For phylogenetic analysis, EF-1 α gene was amplified and sequenced using EF-1 and EF-2 primers (Table 2). Agarose gels of 0.8% concentration were made in 0.5× TBE (Tris borate EDTA) Buffer and run at 90 V, 100 mA for 60 min. Amplification products were compared to a 100 bp molecular weight marker, EZ Load™ 100bp Molecular Ruler (#170-8352) [52]). For gel staining, the 1× Diamond red intercalator, Diamond™ Nucleic Acid Dye from Promega, was used [53]. The gels obtained were visualized using a Gel Documentation System, UV light in Gel Doc EZ–Biorrad [54]. The amplified products were sequenced by the automatic pyro-sequencing method, Sanger dideoxy sequencing method, in Macrogen, Korea [55]. EF-1 α DNA sequences of 28 strains, together with known NRRL strains of FGSC from the GenBank, were aligned using ClustalW algorithm of MEGA 7.0.26 software [56]. The phylogenetic tree was constructed using the Maximum Likelihood method with 1000 bootstrap replicates. The best-fit model of molecular evolution was selected based on Bayesian Information Criterion scores [57].

Table 2

Primers used in this study.

Primer Name	Gene	Sequence 5′–3′	Reference
3CON	TRI3	TGGCAAAGACTGGTTCAC	[44]
3NA	TRI3	GTGCACAGAATATACGAGC	[44]
3D15A	TRI3	ACTGACCCAAGCTGCCATC	[44]
3D3A	TRI3	CGCATTGGCTAACACATG	[44]
12CON	TRI12	CATGAGCATGGTGATGTC	[44]
12NF	TRI12	TCTCCTCGTTGTATCTGG	[44]
12-15F	TRI12	TACAGCGGTCGCAACTTC	[44]
12-3F	TRI12	CTTTGGCAAGCCCGTGCA	[44]
EF-1	EF-1α	ATGGGTAAGGARGACAAGAC	[3,8]
EF-2	EF-1α	GGARGTACCAGTSATCATGTT	[3,8]

5.4. Trichothecene Genotype Determination

The primers used for PCR-based identification of mycotoxin biosynthetic genes are presented in Table 2. The trichothecene genotypes of the strains were determined in a PCR reaction with primers for TRI3 and TRI12 alleles [42,58].

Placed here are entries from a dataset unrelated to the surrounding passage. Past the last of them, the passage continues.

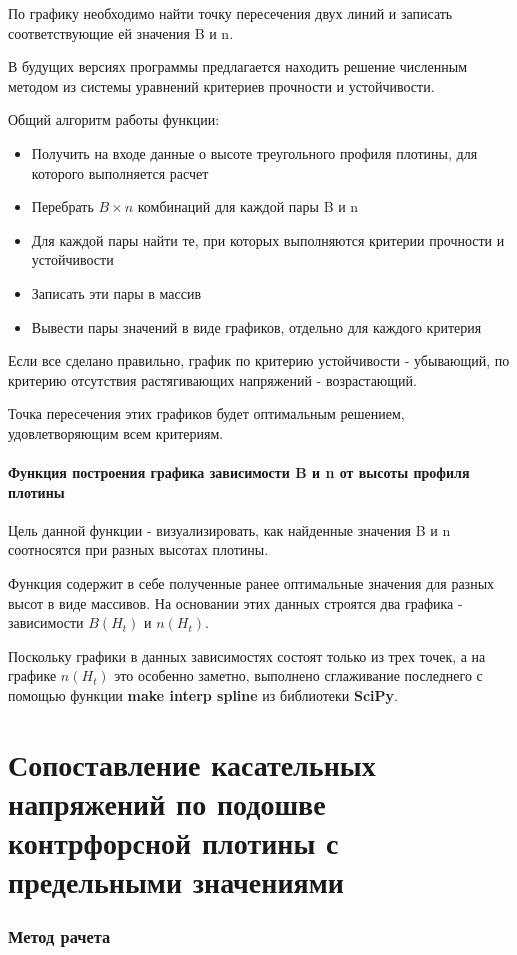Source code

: \documentclass[12pt,a4paper,oneside,draft,titlepage]{article}
\begin{document}
По графику необходимо найти точку пересечения двух линий и записать соответствующие ей значения B и n.

В будущих версиях программы предлагается находить решение численным методом из системы уравнений критериев прочности и устойчивости.

Общий алгоритм работы функции:
\begin{itemize}
	\item Получить на входе данные о высоте треугольного профиля плотины, для которого выполняется расчет
	\item Перебрать $B \times n$ комбинаций для каждой пары B и n
	\item Для каждой пары найти те, при которых выполняются критерии прочности и устойчивости
	\item Записать эти пары в массив
	\item Вывести пары значений в виде графиков, отдельно для каждого критерия
\end{itemize}

Если все сделано правильно, график по критерию устойчивости - убывающий, по критерию отсутствия растягивающих напряжений - возрастающий.

Точка пересечения этих графиков будет оптимальным решением, удовлетворяющим всем критериям.

\subsection{Функция построения графика зависимости B и n от высоты профиля плотины}

Цель данной функции - визуализировать, как найденные значения B и n соотносятся при разных высотах плотины.

Функция содержит в себе полученные ранее оптимальные значения для разных высот в виде массивов. На основании этих данных строятся два графика - зависимости $B(H_t)$ и $n(H_t)$.

Поскольку графики в данных зависимостях состоят только из трех точек, а на графике  $n(H_t)$ это особенно заметно, выполнено сглаживание последнего с помощью функции \textbf{make interp spline} из библиотеки \textbf{SciPy}.

\part{Сопоставление касательных напряжений по подошве контрфорсной плотины с предельными значениями}

\section{Метод рачета}
\end{document}
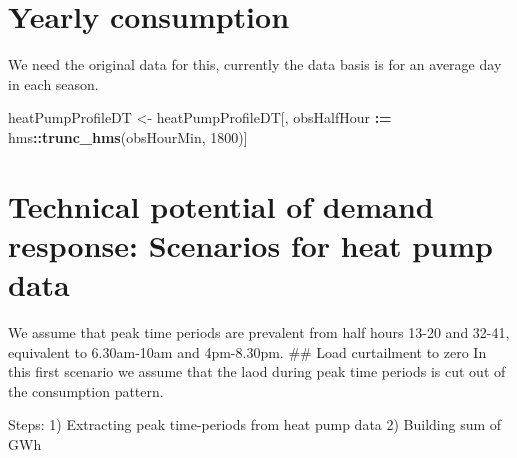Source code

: \documentclass[]{article}
\newenvironment{Shaded}{\begin{snugshade}}{\end{snugshade}}
\newcommand{\KeywordTok}[1]{\textcolor[rgb]{0.13,0.29,0.53}{\textbf{#1}}}
\newcommand{\DecValTok}[1]{\textcolor[rgb]{0.00,0.00,0.81}{#1}}
\newcommand{\StringTok}[1]{\textcolor[rgb]{0.31,0.60,0.02}{#1}}
\newcommand{\OperatorTok}[1]{\textcolor[rgb]{0.81,0.36,0.00}{\textbf{#1}}}
\newcommand{\ErrorTok}[1]{\textcolor[rgb]{0.64,0.00,0.00}{\textbf{#1}}}
\newcommand{\NormalTok}[1]{#1}
\begin{document}
\section{Yearly consumption}\label{yearly-consumption}

We need the original data for this, currently the data basis is for an
average day in each season.

\begin{Shaded}
\begin{Highlighting}[]
\NormalTok{heatPumpProfileDT <-}\StringTok{ }\NormalTok{heatPumpProfileDT[, obsHalfHour }\OperatorTok{:}\ErrorTok{=}\StringTok{ }\NormalTok{hms}\OperatorTok{::}\KeywordTok{trunc_hms}\NormalTok{(obsHourMin, }\DecValTok{1800}\NormalTok{)]}
\end{Highlighting}
\end{Shaded}

\section{Technical potential of demand response: Scenarios for heat pump
data}\label{technical-potential-of-demand-response-scenarios-for-heat-pump-data}

We assume that peak time periods are prevalent from half hours 13-20 and
32-41, equivalent to 6.30am-10am and 4pm-8.30pm. \#\# Load curtailment
to zero In this first scenario we assume that the laod during peak time
periods is cut out of the consumption pattern.

Steps: 1) Extracting peak time-periods from heat pump data 2) Building
sum of GWh
\end{document}
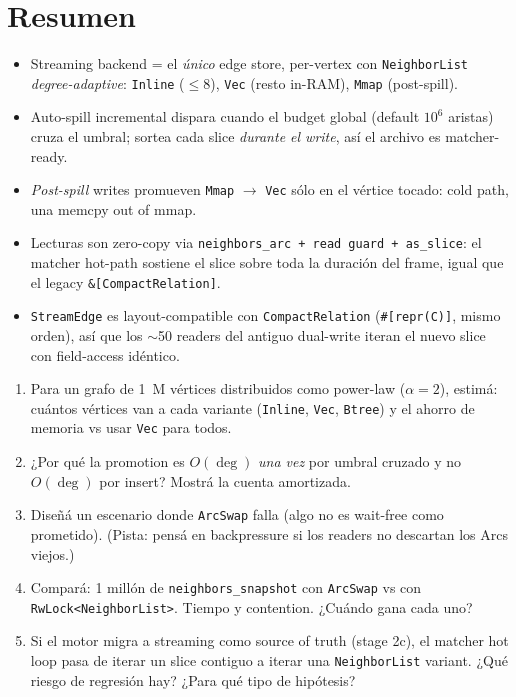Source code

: \section{Resumen}

\begin{itemize}
    \item Streaming backend = el \emph{único} edge store, per-vertex
    con \texttt{NeighborList} \emph{degree-adaptive}:
    \texttt{Inline} ($\leq 8$), \texttt{Vec} (resto in-RAM),
    \texttt{Mmap} (post-spill).
    \item Auto-spill incremental dispara cuando el budget global
    (default $10^6$ aristas) cruza el umbral; sortea cada slice
    \emph{durante el write}, así el archivo es matcher-ready.
    \item \emph{Post-spill} writes promueven \texttt{Mmap} \(\to\)
    \texttt{Vec} sólo en el vértice tocado: cold path, una memcpy
    out of mmap.
    \item Lecturas son zero-copy via \texttt{neighbors\_arc + read
    guard + as\_slice}: el matcher hot-path sostiene el slice
    sobre toda la duración del frame, igual que el legacy
    \texttt{\&[CompactRelation]}.
    \item \texttt{StreamEdge} es layout-compatible con
    \texttt{CompactRelation} (\texttt{\#[repr(C)]}, mismo orden),
    así que los $\sim$50 readers del antiguo dual-write iteran el
    nuevo slice con field-access idéntico.
\end{itemize}

\begin{ejercicios}
\begin{enumerate}
    \item \starred{} Para un grafo de 1~M vértices distribuidos
    como power-law (\(\alpha = 2\)), estimá: cuántos vértices van a
    cada variante (\texttt{Inline}, \texttt{Vec}, \texttt{Btree}) y
    el ahorro de memoria vs usar \texttt{Vec} para todos.

    \item ¿Por qué la promotion es $O(\deg)$ \emph{una vez} por
    umbral cruzado y no $O(\deg)$ por insert? Mostrá la cuenta
    amortizada.

    \item \starred{} Diseñá un escenario donde \texttt{ArcSwap}
    falla (algo no es wait-free como prometido). (Pista: pensá en
    backpressure si los readers no descartan los Arcs viejos.)

    \item Compará: 1 millón de \texttt{neighbors\_snapshot} con
    \texttt{ArcSwap} vs con \texttt{RwLock<NeighborList>}. Tiempo y
    contention. ¿Cuándo gana cada uno?

    \item Si el motor migra a streaming como source of truth
    (stage 2c), el matcher hot loop pasa de iterar un slice
    contiguo a iterar una \texttt{NeighborList} variant. ¿Qué
    riesgo de regresión hay? ¿Para qué tipo de hipótesis?
\end{enumerate}
\end{ejercicios}
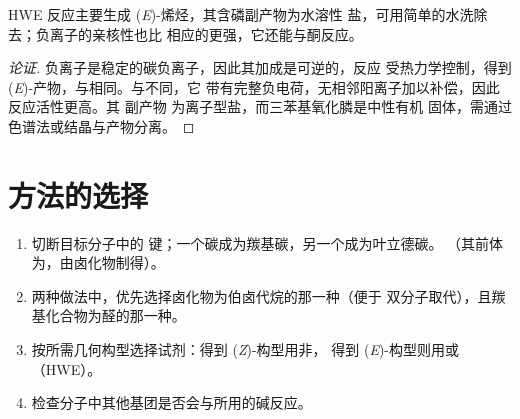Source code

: \begin{proposition}\label{prop:b2:wittig:hwe}
HWE 反应主要生成 (\textit{E})-烯烃，其含磷副产物为水溶性
盐，可用简单的水洗除去；负离子的亲核性也比
相应的更强，它还能与酮反应。
\end{proposition}

\begin{proof}[论证]
负离子是稳定的碳负离子，因此其加成是可逆的，反应
受热力学控制，得到 (\textit{E})-产物，与相同。与不同，它
带有完整负电荷，无相邻阳离子加以补偿，因此反应活性更高。其
副产物  为离子型盐，而三苯基氧化膦是中性有机
固体，需通过色谱法或结晶与产物分离。
\end{proof}

\section{方法的选择}

\begin{method}[维蒂希切断]\label{met:b2:wittig:wittig-disconnection}
\begin{enumerate}
  \item 切断目标分子中的  键；一个碳成为羰基碳，另一个成为叶立德碳。
        （其前体为，由卤化物制得）。
  \item 两种做法中，优先选择卤化物为伯卤代烷的那一种（便于 
         双分子取代），且羰基化合物为醛的那一种。
  \item 按所需几何构型选择试剂：得到 (\textit{Z})-构型用非，
        得到 (\textit{E})-构型则用或（HWE）。
  \item 检查分子中其他基团是否会与所用的碱反应。
\end{enumerate}
\end{method}

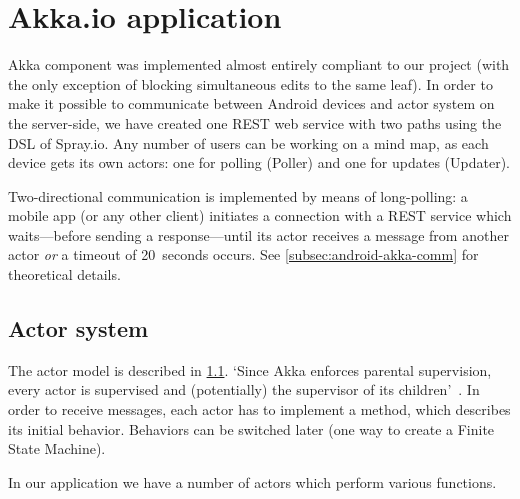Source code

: %
%
%
%
%

\section{Akka.io application}
\label{sec:akka-app}

Akka component was implemented almost entirely compliant to our project (with the only exception of blocking simultaneous edits to the same leaf).  In order to make it possible to communicate between Android devices and actor system on the server-side, we have created one REST web service with two paths using the DSL of Spray.io. Any number of users can be working on a mind map, as each device gets its own actors: one for polling (Poller) and one for updates (Updater).

Two-directional communication is implemented by means of long-polling: a mobile app (or any other client) initiates a connection with a REST service which waits---before sending a response---until its actor receives a message from another actor \emph{or} a timeout of 20~seconds occurs. See \cref{subsec:android-akka-comm} for theoretical details.  

\subsection{Actor system}
\label{subsection:akka-actors}
The actor model is described in \cref{subsection:akka-actors}. `Since Akka enforces parental supervision, every actor is supervised and (potentially) the supervisor of its children'~\cite{AkkaDoc:2013:Actors}. In order to receive messages, each actor has to implement a  method, which describes its initial behavior. Behaviors can be switched later (one way to create a Finite State Machine).

In our application we have a number of actors which perform various functions.

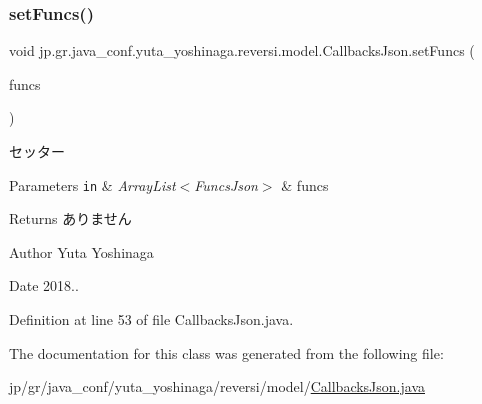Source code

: \subsubsection{\texorpdfstring{set\+Funcs()}{setFuncs()}}
{\footnotesize\ttfamily void jp.\+gr.\+java\+\_\+conf.\+yuta\+\_\+yoshinaga.\+reversi.\+model.\+Callbacks\+Json.\+set\+Funcs (\begin{DoxyParamCaption}\item[{Array\+List$<$ \hyperlink{classjp_1_1gr_1_1java__conf_1_1yuta__yoshinaga_1_1reversi_1_1model_1_1_funcs_json}{Funcs\+Json} $>$}]{funcs }\end{DoxyParamCaption})}



セッター 


\begin{DoxyParams}[1]{Parameters}
\mbox{\tt in}  & {\em Array\+List$<$\+Funcs\+Json$>$} & funcs \\
\hline
\end{DoxyParams}
\begin{DoxyReturn}{Returns}
ありません 
\end{DoxyReturn}
\begin{DoxyAuthor}{Author}
Yuta Yoshinaga 
\end{DoxyAuthor}
\begin{DoxyDate}{Date}
2018.. 
\end{DoxyDate}


Definition at line 53 of file Callbacks\+Json.\+java.



The documentation for this class was generated from the following file\+:\begin{DoxyCompactItemize}
\item 
jp/gr/java\+\_\+conf/yuta\+\_\+yoshinaga/reversi/model/\hyperlink{_callbacks_json_8java}{Callbacks\+Json.\+java}\end{DoxyCompactItemize}
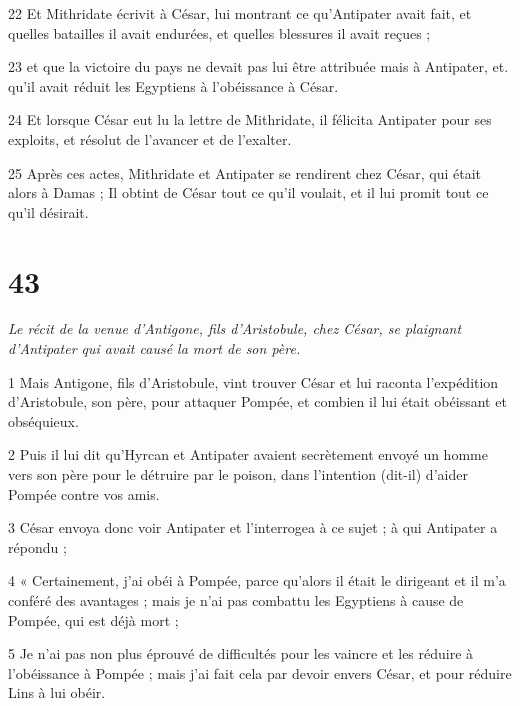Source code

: \par 22 Et Mithridate écrivit à César, lui montrant ce qu'Antipater avait fait, et quelles batailles il avait endurées, et quelles blessures il avait reçues ;

\par 23 et que la victoire du pays ne devait pas lui être attribuée mais à Antipater, et. qu'il avait réduit les Egyptiens à l'obéissance à César.

\par 24 Et lorsque César eut lu la lettre de Mithridate, il félicita Antipater pour ses exploits, et résolut de l'avancer et de l'exalter.

\par 25 Après ces actes, Mithridate et Antipater se rendirent chez César, qui était alors à Damas ; Il obtint de César tout ce qu'il voulait, et il lui promit tout ce qu'il désirait.

\chapter{43}

\par \textit{Le récit de la venue d'Antigone, fils d'Aristobule, chez César, se plaignant d'Antipater qui avait causé la mort de son père.}

\par 1 Mais Antigone, fils d'Aristobule, vint trouver César et lui raconta l'expédition d'Aristobule, son père, pour attaquer Pompée, et combien il lui était obéissant et obséquieux.

\par 2 Puis il lui dit qu'Hyrcan et Antipater avaient secrètement envoyé un homme vers son père pour le détruire par le poison, dans l'intention (dit-il) d'aider Pompée contre vos amis.

\par 3 César envoya donc voir Antipater et l'interrogea à ce sujet ; à qui Antipater a répondu ;

\par 4 « Certainement, j'ai obéi à Pompée, parce qu'alors il était le dirigeant et il m'a conféré des avantages ; mais je n'ai pas combattu les Egyptiens à cause de Pompée, qui est déjà mort ;

\par 5 Je n'ai pas non plus éprouvé de difficultés pour les vaincre et les réduire à l'obéissance à Pompée ; mais j’ai fait cela par devoir envers César, et pour réduire Lins à lui obéir.

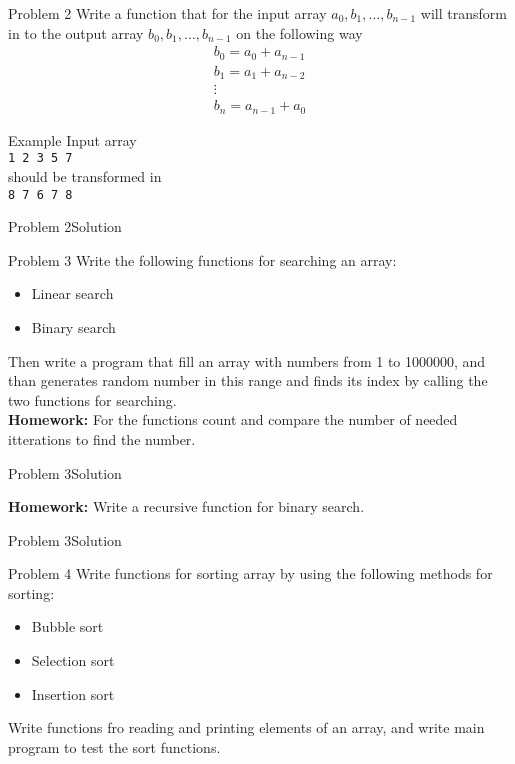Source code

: \begin{frame}{Problem 2}
Write a function that for the input array $a_0, b_1, \ldots, b_{n-1}$ will
transform in to the output array $b_0, b_1,
\ldots, b_{n-1}$ on the following way
\[
\begin{array}{l}
b_0 = a_0 + a_{n-1}\\
b_1 = a_1 + a_{n-2}\\
\vdots\\
b_n = a_{n-1} + a_{0}
\end{array}
\]
\begin{exampleblock}{Example} 
Input array\\
\texttt{1 2 3 5 7}\\
should be transformed in\\
\texttt{8 7 6 7 8}
\end{exampleblock}
\end{frame}

\begin{frame}[fragile]{Problem 2}{Solution} 

\end{frame}

\begin{frame}{Problem 3}
Write the following functions for searching an array:
\begin{itemize}
  \item Linear search
  \item Binary search
\end{itemize}  
Then write a program that fill an array with numbers from 1 to 1000000,
and than generates random number in this range and finds its index by calling
the two functions for searching.\\
\textbf{Homework:} For the functions count and compare the number of needed
itterations to find the number.
\end{frame}


\begin{frame}[fragile]{Problem 3}{Solution}

\textbf{Homework:} Write a recursive function for binary search.
\end{frame}

\begin{frame}[fragile]{Problem 3}{Solution}

\end{frame}


\begin{frame}{Problem 4}
Write functions for sorting array by using the following methods for sorting:
\begin{itemize}
  \item Bubble sort
  \item Selection sort
  \item Insertion sort
\end{itemize}
Write functions fro reading and printing elements of an array, and write main
program to test the sort functions.
\end{frame}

PCR reactions included 20 ng of genomic DNA as a template in a 50 μL reaction composed of 1× reaction buffer, 2 mM MgCl2, 1.25 U Taq DNA polymerase (Promega), 0.2 mM dNTPs, and 2 μM of each primer. PCR was performed in a thermal cycler (BioRad) with an initial denaturation step at 95 °C for 2 min; 30 cycles of 94 °C (1 min), 55 °C (1 min), and 72 °C (3 min); and a final extension step at 72 °C for 10 min [58]. PCR products were separated by electrophoresis on 2% agarose gels. Gels were stained, photographed, and further analyzed [32].